Welcome to the tutorial on Charmed MLflow V2! MLflow is an open-source platform, used for managing machine learning workflows. It has four primary functions that include experiment tracking, model registry, model management and code reproducibility.
So wait, what does “Charmed MLflow” mean? Is it the same thing as MLflow? Yes and no. MLflow is a complex application, consisting of many components running together and communicating with each other. Charmed MLflow is a charm bundle that allows us to deploy MLflow quickly and easily. Don’t worry too much about what a “charm bundle” is right now. The key thing is that it’s going to make deploying MLflow very convenient for us: we’ll get MLflow up an running with just a few command line commands!

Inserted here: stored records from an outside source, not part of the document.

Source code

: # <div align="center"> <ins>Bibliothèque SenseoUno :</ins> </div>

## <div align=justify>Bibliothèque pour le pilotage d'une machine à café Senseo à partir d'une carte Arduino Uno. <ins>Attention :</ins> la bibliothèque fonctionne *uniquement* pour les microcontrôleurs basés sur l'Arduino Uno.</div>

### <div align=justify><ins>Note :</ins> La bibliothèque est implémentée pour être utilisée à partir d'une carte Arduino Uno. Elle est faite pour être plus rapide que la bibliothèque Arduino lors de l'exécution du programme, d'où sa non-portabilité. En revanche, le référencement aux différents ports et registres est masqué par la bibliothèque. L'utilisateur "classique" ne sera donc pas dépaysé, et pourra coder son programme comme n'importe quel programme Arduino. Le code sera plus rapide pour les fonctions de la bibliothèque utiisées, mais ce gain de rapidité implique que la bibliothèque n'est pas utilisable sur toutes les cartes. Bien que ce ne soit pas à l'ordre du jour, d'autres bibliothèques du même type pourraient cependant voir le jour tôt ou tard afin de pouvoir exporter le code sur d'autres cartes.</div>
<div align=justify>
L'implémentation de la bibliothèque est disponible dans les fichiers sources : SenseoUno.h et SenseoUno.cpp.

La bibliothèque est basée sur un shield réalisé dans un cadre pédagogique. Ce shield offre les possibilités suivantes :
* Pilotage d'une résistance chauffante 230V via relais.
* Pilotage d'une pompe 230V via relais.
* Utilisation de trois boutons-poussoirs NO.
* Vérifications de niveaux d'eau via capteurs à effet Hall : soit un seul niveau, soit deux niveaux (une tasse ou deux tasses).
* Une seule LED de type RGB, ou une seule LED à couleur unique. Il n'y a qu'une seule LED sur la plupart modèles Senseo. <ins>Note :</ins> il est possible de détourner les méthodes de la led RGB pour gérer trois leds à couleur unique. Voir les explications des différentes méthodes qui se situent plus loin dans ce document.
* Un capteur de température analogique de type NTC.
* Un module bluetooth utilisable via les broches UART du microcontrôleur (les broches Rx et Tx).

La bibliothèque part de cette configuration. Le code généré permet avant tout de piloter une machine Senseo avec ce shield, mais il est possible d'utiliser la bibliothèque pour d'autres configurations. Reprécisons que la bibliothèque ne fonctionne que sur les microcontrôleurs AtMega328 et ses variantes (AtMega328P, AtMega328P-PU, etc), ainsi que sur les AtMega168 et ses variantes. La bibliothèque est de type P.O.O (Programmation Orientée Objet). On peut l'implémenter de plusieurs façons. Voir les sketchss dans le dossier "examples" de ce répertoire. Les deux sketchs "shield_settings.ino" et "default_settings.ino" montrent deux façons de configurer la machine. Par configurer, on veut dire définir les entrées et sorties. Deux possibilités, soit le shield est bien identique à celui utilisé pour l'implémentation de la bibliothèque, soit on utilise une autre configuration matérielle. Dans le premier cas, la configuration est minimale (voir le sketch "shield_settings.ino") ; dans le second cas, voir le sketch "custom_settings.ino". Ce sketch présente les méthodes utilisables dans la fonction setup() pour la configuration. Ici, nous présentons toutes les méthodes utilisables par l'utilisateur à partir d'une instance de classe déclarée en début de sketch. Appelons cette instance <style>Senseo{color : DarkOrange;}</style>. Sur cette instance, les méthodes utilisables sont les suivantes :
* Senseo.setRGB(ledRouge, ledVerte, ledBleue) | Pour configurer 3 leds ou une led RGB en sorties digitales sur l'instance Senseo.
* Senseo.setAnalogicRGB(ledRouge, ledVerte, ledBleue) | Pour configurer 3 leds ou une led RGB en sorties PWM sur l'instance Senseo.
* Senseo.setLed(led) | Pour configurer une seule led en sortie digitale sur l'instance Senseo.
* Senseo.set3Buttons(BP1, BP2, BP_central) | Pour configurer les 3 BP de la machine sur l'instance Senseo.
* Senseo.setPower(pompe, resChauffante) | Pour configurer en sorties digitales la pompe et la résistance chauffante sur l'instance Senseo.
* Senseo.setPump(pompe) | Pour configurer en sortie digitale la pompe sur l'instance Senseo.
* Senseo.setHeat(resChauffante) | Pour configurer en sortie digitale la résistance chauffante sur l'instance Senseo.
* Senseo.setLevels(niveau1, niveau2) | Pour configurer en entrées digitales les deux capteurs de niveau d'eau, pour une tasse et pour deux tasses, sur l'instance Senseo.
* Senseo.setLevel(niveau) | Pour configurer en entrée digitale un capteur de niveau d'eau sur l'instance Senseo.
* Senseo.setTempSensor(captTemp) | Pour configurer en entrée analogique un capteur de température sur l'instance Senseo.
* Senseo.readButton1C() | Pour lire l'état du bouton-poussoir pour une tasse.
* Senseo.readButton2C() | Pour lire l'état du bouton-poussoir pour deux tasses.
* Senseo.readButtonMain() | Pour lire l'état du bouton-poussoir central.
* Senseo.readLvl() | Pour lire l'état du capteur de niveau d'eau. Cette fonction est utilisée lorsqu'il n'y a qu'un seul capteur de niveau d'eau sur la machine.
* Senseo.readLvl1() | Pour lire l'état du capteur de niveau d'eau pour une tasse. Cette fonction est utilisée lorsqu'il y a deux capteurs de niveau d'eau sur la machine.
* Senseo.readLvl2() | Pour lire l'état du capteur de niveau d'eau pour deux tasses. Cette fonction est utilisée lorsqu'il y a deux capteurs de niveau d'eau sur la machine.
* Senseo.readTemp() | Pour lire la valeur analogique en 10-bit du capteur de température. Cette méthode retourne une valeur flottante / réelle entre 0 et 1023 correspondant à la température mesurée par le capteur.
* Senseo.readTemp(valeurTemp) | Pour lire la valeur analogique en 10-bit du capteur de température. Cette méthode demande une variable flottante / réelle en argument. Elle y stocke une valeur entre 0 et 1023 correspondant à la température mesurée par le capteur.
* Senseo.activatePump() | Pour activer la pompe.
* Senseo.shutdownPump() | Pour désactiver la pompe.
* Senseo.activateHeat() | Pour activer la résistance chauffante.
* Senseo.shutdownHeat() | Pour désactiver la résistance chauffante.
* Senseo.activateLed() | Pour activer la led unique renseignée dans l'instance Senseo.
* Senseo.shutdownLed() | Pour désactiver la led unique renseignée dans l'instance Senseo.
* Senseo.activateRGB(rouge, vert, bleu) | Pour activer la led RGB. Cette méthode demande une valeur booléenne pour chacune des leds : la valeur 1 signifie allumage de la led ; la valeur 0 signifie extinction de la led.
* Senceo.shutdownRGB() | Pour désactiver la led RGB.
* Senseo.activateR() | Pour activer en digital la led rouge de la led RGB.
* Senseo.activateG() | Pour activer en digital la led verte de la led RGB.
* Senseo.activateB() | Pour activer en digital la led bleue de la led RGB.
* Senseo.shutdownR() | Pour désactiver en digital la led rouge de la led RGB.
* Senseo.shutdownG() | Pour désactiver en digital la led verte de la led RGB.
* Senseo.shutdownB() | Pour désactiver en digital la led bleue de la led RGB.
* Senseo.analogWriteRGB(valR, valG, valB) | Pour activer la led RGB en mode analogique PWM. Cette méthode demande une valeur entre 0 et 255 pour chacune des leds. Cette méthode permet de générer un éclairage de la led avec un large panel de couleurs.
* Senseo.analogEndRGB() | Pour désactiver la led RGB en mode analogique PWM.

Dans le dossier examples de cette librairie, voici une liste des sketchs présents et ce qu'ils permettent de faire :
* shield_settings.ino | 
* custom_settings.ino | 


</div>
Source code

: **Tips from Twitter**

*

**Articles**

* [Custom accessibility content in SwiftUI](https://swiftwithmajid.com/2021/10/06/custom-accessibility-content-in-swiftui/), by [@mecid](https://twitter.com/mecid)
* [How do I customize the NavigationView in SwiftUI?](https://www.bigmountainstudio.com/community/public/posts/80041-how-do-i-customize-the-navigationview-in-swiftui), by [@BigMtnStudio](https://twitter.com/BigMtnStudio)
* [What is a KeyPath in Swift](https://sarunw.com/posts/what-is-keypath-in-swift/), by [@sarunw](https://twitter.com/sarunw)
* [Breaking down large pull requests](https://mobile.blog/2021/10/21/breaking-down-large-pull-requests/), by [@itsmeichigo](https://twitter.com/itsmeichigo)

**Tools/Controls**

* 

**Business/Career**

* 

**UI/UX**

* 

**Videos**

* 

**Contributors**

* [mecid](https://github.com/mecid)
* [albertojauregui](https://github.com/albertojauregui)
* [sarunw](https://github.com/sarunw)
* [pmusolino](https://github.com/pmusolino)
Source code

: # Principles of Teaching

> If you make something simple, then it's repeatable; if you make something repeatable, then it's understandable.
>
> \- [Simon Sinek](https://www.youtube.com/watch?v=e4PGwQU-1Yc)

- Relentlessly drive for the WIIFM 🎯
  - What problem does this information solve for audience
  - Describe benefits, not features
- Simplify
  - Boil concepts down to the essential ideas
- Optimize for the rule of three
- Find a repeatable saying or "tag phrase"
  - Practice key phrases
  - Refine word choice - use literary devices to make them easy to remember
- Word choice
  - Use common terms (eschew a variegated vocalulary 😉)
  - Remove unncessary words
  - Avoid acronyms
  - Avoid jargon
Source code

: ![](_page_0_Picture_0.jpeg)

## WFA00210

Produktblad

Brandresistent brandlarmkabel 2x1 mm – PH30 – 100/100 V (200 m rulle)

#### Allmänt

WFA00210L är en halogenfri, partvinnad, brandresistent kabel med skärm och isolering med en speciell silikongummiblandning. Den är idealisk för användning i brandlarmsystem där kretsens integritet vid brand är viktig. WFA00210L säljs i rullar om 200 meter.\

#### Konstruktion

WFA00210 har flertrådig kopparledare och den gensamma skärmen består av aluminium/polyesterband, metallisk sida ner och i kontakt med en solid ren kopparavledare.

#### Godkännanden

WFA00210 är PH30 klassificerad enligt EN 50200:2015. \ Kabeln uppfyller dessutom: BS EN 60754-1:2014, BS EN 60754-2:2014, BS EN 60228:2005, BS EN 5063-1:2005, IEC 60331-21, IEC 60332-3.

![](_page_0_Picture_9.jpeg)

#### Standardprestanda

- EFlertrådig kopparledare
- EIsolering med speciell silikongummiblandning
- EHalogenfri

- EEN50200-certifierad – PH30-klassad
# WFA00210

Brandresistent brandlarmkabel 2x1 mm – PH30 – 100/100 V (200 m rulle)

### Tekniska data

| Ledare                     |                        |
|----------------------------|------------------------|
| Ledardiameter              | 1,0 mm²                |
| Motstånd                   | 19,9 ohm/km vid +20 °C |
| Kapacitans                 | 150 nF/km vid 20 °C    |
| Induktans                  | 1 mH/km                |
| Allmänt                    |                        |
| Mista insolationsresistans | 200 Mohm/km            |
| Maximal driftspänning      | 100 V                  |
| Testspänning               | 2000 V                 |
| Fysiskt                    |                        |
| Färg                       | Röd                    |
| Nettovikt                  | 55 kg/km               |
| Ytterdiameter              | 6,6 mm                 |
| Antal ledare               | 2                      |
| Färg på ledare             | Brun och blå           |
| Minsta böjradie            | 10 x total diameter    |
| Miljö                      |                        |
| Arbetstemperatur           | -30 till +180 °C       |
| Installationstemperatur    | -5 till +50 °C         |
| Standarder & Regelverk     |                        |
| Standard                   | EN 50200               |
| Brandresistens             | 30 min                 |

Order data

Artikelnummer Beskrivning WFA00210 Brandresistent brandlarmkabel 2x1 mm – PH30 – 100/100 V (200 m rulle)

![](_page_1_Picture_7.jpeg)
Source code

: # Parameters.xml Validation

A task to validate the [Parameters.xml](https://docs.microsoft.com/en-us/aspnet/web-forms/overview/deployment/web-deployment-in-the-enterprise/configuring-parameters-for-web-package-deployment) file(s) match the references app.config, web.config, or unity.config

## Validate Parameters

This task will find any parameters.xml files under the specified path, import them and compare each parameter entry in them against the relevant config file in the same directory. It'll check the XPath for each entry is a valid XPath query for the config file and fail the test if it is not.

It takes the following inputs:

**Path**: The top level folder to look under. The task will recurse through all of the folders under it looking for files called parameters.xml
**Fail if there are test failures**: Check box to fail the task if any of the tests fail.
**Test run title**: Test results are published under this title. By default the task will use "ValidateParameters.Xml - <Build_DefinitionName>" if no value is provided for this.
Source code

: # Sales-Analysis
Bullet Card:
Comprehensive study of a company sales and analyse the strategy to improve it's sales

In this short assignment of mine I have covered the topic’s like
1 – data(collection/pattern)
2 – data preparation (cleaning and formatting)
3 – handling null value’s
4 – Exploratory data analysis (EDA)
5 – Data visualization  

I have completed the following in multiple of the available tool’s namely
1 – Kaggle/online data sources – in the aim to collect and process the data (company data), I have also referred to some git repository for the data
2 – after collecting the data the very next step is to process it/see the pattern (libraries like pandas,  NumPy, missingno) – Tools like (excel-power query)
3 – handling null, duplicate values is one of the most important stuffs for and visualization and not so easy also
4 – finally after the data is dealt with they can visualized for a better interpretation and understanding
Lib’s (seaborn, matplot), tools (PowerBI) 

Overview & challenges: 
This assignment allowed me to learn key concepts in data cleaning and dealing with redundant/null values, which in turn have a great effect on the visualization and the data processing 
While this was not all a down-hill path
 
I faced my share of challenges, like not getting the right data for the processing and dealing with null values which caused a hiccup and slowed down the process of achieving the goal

In this tutorial, we’re going to explore Charmed MLflow in a practical way. Using the CLI tool juju, we’ll deploy MLflow to a local microk8s cloud.
Prerequisites:
We are assuming that you are running this tutorial on a local machine with the following specs:
- Runs Ubuntu 22.04 or later
- Has at least 50GB free disk space
Contents:
- Install and prepare MicroK8s
- Install Juju
- Deploy mlflow bundle
- Access MLflow
- Object storage credentials
Install and prepare MicroK8s
Let’s install MicroK8s. MicroK8s is installed from a snap package. The published snap maintains differentchannels
for different releases of Kubernetes.
sudo snap install microk8s --classic --channel=1.24/stable
For MicroK8s to work without having to use sudo
for every command, it creates a group called microk8s
. To make it more convenient to run commands, you will add the current user to this group:
sudo usermod -a -G microk8s $USER
newgrp microk8s
It is also useful to make sure the user has the proper access and ownership of any kubectl
configuration files:
sudo chown -f -R $USER ~/.kube
Enable the following Microk8s add-ons to configure your Kubernetes cluster with extra services needed to run Charmed Kubeflow.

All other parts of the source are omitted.